Stored data
◇ ◇ ◇ ◇

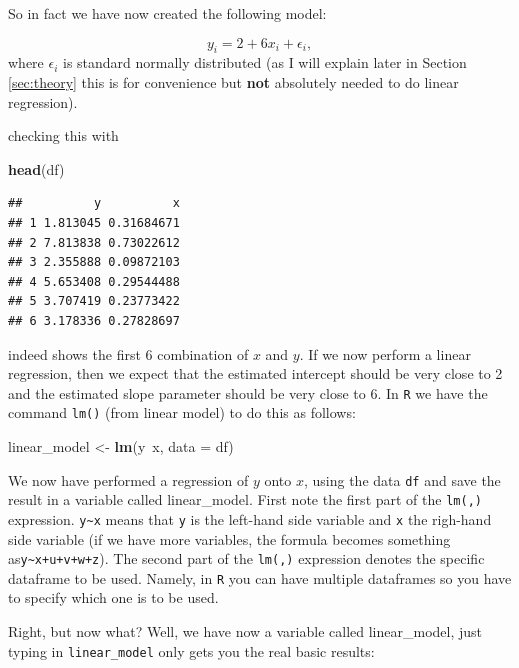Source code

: \documentclass[]{article}
\newenvironment{Shaded}{\begin{snugshade}}{\end{snugshade}}
\newcommand{\KeywordTok}[1]{\textcolor[rgb]{0.13,0.29,0.53}{\textbf{{#1}}}}
\newcommand{\DataTypeTok}[1]{\textcolor[rgb]{0.13,0.29,0.53}{{#1}}}
\newcommand{\StringTok}[1]{\textcolor[rgb]{0.31,0.60,0.02}{{#1}}}
\newcommand{\NormalTok}[1]{{#1}}
\begin{document}
So in fact we have now created the following model:

\[
y_i = 2 + 6 x_i + \epsilon_i,
\] where \(\epsilon_i\) is standard normally distributed (as I will
explain later in Section \ref{sec:theory} this is for convenience but
\textbf{not} absolutely needed to do linear regression).

checking this with

\begin{Shaded}
\begin{Highlighting}[]
\KeywordTok{head}\NormalTok{(df)}
\end{Highlighting}
\end{Shaded}

\begin{verbatim}
##          y          x
## 1 1.813045 0.31684671
## 2 7.813838 0.73022612
## 3 2.355888 0.09872103
## 4 5.653408 0.29544488
## 5 3.707419 0.23773422
## 6 3.178336 0.27828697
\end{verbatim}

indeed shows the first 6 combination of \(x\) and \(y\). If we now
perform a linear regression, then we expect that the estimated intercept
should be very close to 2 and the estimated slope parameter should be
very close to 6. In \texttt{R} we have the command \texttt{lm()} (from
linear model) to do this as follows:

\begin{Shaded}
\begin{Highlighting}[]
\NormalTok{linear_model <-}\StringTok{ }\KeywordTok{lm}\NormalTok{(y~x, }\DataTypeTok{data =} \NormalTok{df)}
\end{Highlighting}
\end{Shaded}

We now have performed a regression of \(y\) onto \(x\), using the data
\texttt{df} and save the result in a variable called linear\_model.
First note the first part of the \texttt{lm(,)} expression.
\texttt{y\textasciitilde{}x} means that \texttt{y} is the left-hand side
variable and \texttt{x} the righ-hand side variable (if we have more
variables, the formula becomes something
as\texttt{y\textasciitilde{}x+u+v+w+z}). The second part of the
\texttt{lm(,)} expression denotes the specific dataframe to be used.
Namely, in \texttt{R} you can have multiple dataframes so you have to
specify which one is to be used.

Right, but now what? Well, we have now a variable called linear\_model,
just typing in \texttt{linear\_model} only gets you the real basic
results:
\end{document}
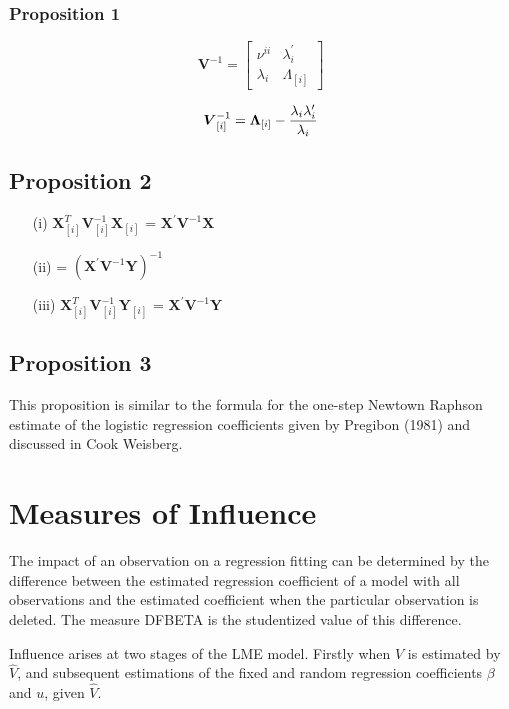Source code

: \documentclass[12pt, a4paper]{article}
\theoremstyle{plain}
\theoremstyle{definition}
\theoremstyle{remark}
\begin{document}
\subsubsection{Proposition 1}

\[
\boldsymbol{V}^{-1} =
\left[ \begin{array}{cc}
\nu^{ii} & \lambda_{i}^{\prime}  \\
\lambda_{i} & \Lambda_{[i]}
\end{array}\right] \]


\[\boldsymbol{V}_{[i]}^{-1} = \boldsymbol{\Lambda}_{[i]} - { \lambda_{i} \lambda_{i} ^{\prime} \over \lambda_{i} } \]

\subsection{Proposition 2}

\begin{itemize}
\item[(i)] $ \boldsymbol{X}_{[i]}^{T}\boldsymbol{V}^{-1}_{[i]}\boldsymbol{X}_{[i]}$ = $\boldsymbol{X}^{\prime}\boldsymbol{V}^{-1}\boldsymbol{X}$
\item[(ii)] = $(\boldsymbol{X}^{\prime}\boldsymbol{V}^{-1}\boldsymbol{Y})^{-1}$
\item[(iii)] $ \boldsymbol{X}_{[i]}^{T}\boldsymbol{V}^{-1}_{[i]}\boldsymbol{Y}_{[i]}$ = $\boldsymbol{X}^{\prime}\boldsymbol{V}^{-1}\boldsymbol{Y}$
\end{itemize}
\subsection{Proposition 3}
This proposition is similar to the formula for the one-step Newtown Raphson estimate of the logistic regression coefficients given by Pregibon (1981) and discussed in Cook Weisberg.
\newpage
\section{Measures of Influence}
The impact of an observation on a regression fitting can be determined by the difference between the estimated regression coefficient of a model with all observations and the estimated coefficient when the particular observation is deleted. The measure DFBETA is the studentized value of this difference.

Influence arises at two stages of the LME model. Firstly when $V$ is estimated by $\hat{V}$, and subsequent
estimations of the fixed and random regression coefficients $\beta$ and $u$, given $\hat{V}$.
\end{document}
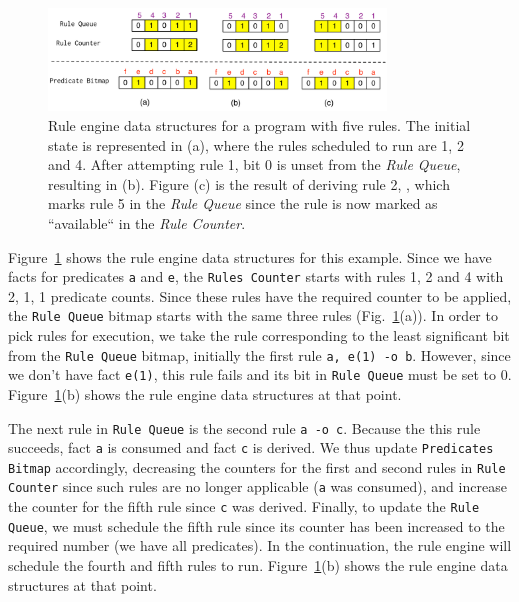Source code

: \begin{figure}[t]
   \centering
   \includegraphics[width=0.8\textwidth]{figures/implementation/rule_queue.pdf}

   \caption{Rule engine data structures for a program with five rules. The
      initial state is represented in (a), where the rules scheduled to run are
      1, 2 and 4. After attempting rule 1, bit 0 is unset from the \emph{Rule
      Queue}, resulting in (b). Figure (c) is the result of deriving rule 2,
      , which marks rule 5 in the \emph{Rule Queue} since the rule
      is now marked as ``available`` in the \emph{Rule Counter}.}

   \label{fig:implementation:rule_engine}
\end{figure}

Figure~\ref{fig:implementation:rule_engine} shows the rule engine data
structures for this example. Since we have facts for predicates \texttt{a} and
\texttt{e}, the \texttt{Rules Counter} starts with rules 1, 2 and 4 with 2, 1, 1
predicate counts. Since these rules have the required counter to be applied, the
\texttt{Rule Queue} bitmap starts with the same three rules
(Fig.~\ref{fig:implementation:rule_engine}(a)). In order to pick rules for
execution, we take the rule corresponding to the least significant bit from the
\texttt{Rule Queue} bitmap, initially the first rule \texttt{a, e(1) -o b}.
However, since we don't have fact \texttt{e(1)}, this rule fails and its bit in
\texttt{Rule Queue} must be set to 0.
Figure~\ref{fig:implementation:rule_engine}(b) shows the rule engine data
structures at that point.

The next rule in \texttt{Rule Queue} is the second rule \texttt{a -o c}.
Because the this rule succeeds, fact \texttt{a} is consumed and fact \texttt{c}
is derived. We thus update \texttt{Predicates Bitmap} accordingly, decreasing
the counters for the first and second rules in \texttt{Rule Counter} since such
rules are no longer applicable (\texttt{a} was consumed), and increase the
counter for the fifth rule since \texttt{c} was derived. Finally, to update the
\texttt{Rule Queue}, we must schedule the fifth rule since its counter has been
increased to the required number (we have all predicates).  In the continuation,
the rule engine will schedule the fourth and fifth rules to run.
Figure~\ref{fig:implementation:rule_engine}(b) shows the rule engine data
structures at that point.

◇ ◇ ◇ ◇

> **Task objective**:
Nothing but the exact text of the records should appear in your answer, with no pictures. Please write it out.

> **Expected answer**:
Source code

: \documentclass[]{article}
\newenvironment{Shaded}{\begin{snugshade}}{\end{snugshade}}
\newcommand{\KeywordTok}[1]{\textcolor[rgb]{0.13,0.29,0.53}{\textbf{{#1}}}}
\newcommand{\DataTypeTok}[1]{\textcolor[rgb]{0.13,0.29,0.53}{{#1}}}
\newcommand{\StringTok}[1]{\textcolor[rgb]{0.31,0.60,0.02}{{#1}}}
\newcommand{\NormalTok}[1]{{#1}}
\begin{document}
So in fact we have now created the following model:

\[
y_i = 2 + 6 x_i + \epsilon_i,
\] where \(\epsilon_i\) is standard normally distributed (as I will
explain later in Section \ref{sec:theory} this is for convenience but
\textbf{not} absolutely needed to do linear regression).

checking this with

\begin{Shaded}
\begin{Highlighting}[]
\KeywordTok{head}\NormalTok{(df)}
\end{Highlighting}
\end{Shaded}

\begin{verbatim}
##          y          x
## 1 1.813045 0.31684671
## 2 7.813838 0.73022612
## 3 2.355888 0.09872103
## 4 5.653408 0.29544488
## 5 3.707419 0.23773422
## 6 3.178336 0.27828697
\end{verbatim}

indeed shows the first 6 combination of \(x\) and \(y\). If we now
perform a linear regression, then we expect that the estimated intercept
should be very close to 2 and the estimated slope parameter should be
very close to 6. In \texttt{R} we have the command \texttt{lm()} (from
linear model) to do this as follows:

\begin{Shaded}
\begin{Highlighting}[]
\NormalTok{linear_model <-}\StringTok{ }\KeywordTok{lm}\NormalTok{(y~x, }\DataTypeTok{data =} \NormalTok{df)}
\end{Highlighting}
\end{Shaded}

We now have performed a regression of \(y\) onto \(x\), using the data
\texttt{df} and save the result in a variable called linear\_model.
First note the first part of the \texttt{lm(,)} expression.
\texttt{y\textasciitilde{}x} means that \texttt{y} is the left-hand side
variable and \texttt{x} the righ-hand side variable (if we have more
variables, the formula becomes something
as\texttt{y\textasciitilde{}x+u+v+w+z}). The second part of the
\texttt{lm(,)} expression denotes the specific dataframe to be used.
Namely, in \texttt{R} you can have multiple dataframes so you have to
specify which one is to be used.

Right, but now what? Well, we have now a variable called linear\_model,
just typing in \texttt{linear\_model} only gets you the real basic
results:
\end{document}
Source code

: \documentclass[12pt, a4paper]{article}
\theoremstyle{plain}
\theoremstyle{definition}
\theoremstyle{remark}
\begin{document}
\subsubsection{Proposition 1}

\[
\boldsymbol{V}^{-1} =
\left[ \begin{array}{cc}
\nu^{ii} & \lambda_{i}^{\prime}  \\
\lambda_{i} & \Lambda_{[i]}
\end{array}\right] \]


\[\boldsymbol{V}_{[i]}^{-1} = \boldsymbol{\Lambda}_{[i]} - { \lambda_{i} \lambda_{i} ^{\prime} \over \lambda_{i} } \]

\subsection{Proposition 2}

\begin{itemize}
\item[(i)] $ \boldsymbol{X}_{[i]}^{T}\boldsymbol{V}^{-1}_{[i]}\boldsymbol{X}_{[i]}$ = $\boldsymbol{X}^{\prime}\boldsymbol{V}^{-1}\boldsymbol{X}$
\item[(ii)] = $(\boldsymbol{X}^{\prime}\boldsymbol{V}^{-1}\boldsymbol{Y})^{-1}$
\item[(iii)] $ \boldsymbol{X}_{[i]}^{T}\boldsymbol{V}^{-1}_{[i]}\boldsymbol{Y}_{[i]}$ = $\boldsymbol{X}^{\prime}\boldsymbol{V}^{-1}\boldsymbol{Y}$
\end{itemize}
\subsection{Proposition 3}
This proposition is similar to the formula for the one-step Newtown Raphson estimate of the logistic regression coefficients given by Pregibon (1981) and discussed in Cook Weisberg.
\newpage
\section{Measures of Influence}
The impact of an observation on a regression fitting can be determined by the difference between the estimated regression coefficient of a model with all observations and the estimated coefficient when the particular observation is deleted. The measure DFBETA is the studentized value of this difference.

Influence arises at two stages of the LME model. Firstly when $V$ is estimated by $\hat{V}$, and subsequent
estimations of the fixed and random regression coefficients $\beta$ and $u$, given $\hat{V}$.
\end{document}
Source code

: \begin{figure}[t]
   \centering
   \includegraphics[width=0.8\textwidth]{figures/implementation/rule_queue.pdf}

   \caption{Rule engine data structures for a program with five rules. The
      initial state is represented in (a), where the rules scheduled to run are
      1, 2 and 4. After attempting rule 1, bit 0 is unset from the \emph{Rule
      Queue}, resulting in (b). Figure (c) is the result of deriving rule 2,
      , which marks rule 5 in the \emph{Rule Queue} since the rule
      is now marked as ``available`` in the \emph{Rule Counter}.}

   \label{fig:implementation:rule_engine}
\end{figure}

Figure~\ref{fig:implementation:rule_engine} shows the rule engine data
structures for this example. Since we have facts for predicates \texttt{a} and
\texttt{e}, the \texttt{Rules Counter} starts with rules 1, 2 and 4 with 2, 1, 1
predicate counts. Since these rules have the required counter to be applied, the
\texttt{Rule Queue} bitmap starts with the same three rules
(Fig.~\ref{fig:implementation:rule_engine}(a)). In order to pick rules for
execution, we take the rule corresponding to the least significant bit from the
\texttt{Rule Queue} bitmap, initially the first rule \texttt{a, e(1) -o b}.
However, since we don't have fact \texttt{e(1)}, this rule fails and its bit in
\texttt{Rule Queue} must be set to 0.
Figure~\ref{fig:implementation:rule_engine}(b) shows the rule engine data
structures at that point.

The next rule in \texttt{Rule Queue} is the second rule \texttt{a -o c}.
Because the this rule succeeds, fact \texttt{a} is consumed and fact \texttt{c}
is derived. We thus update \texttt{Predicates Bitmap} accordingly, decreasing
the counters for the first and second rules in \texttt{Rule Counter} since such
rules are no longer applicable (\texttt{a} was consumed), and increase the
counter for the fifth rule since \texttt{c} was derived. Finally, to update the
\texttt{Rule Queue}, we must schedule the fifth rule since its counter has been
increased to the required number (we have all predicates).  In the continuation,
the rule engine will schedule the fourth and fifth rules to run.
Figure~\ref{fig:implementation:rule_engine}(b) shows the rule engine data
structures at that point.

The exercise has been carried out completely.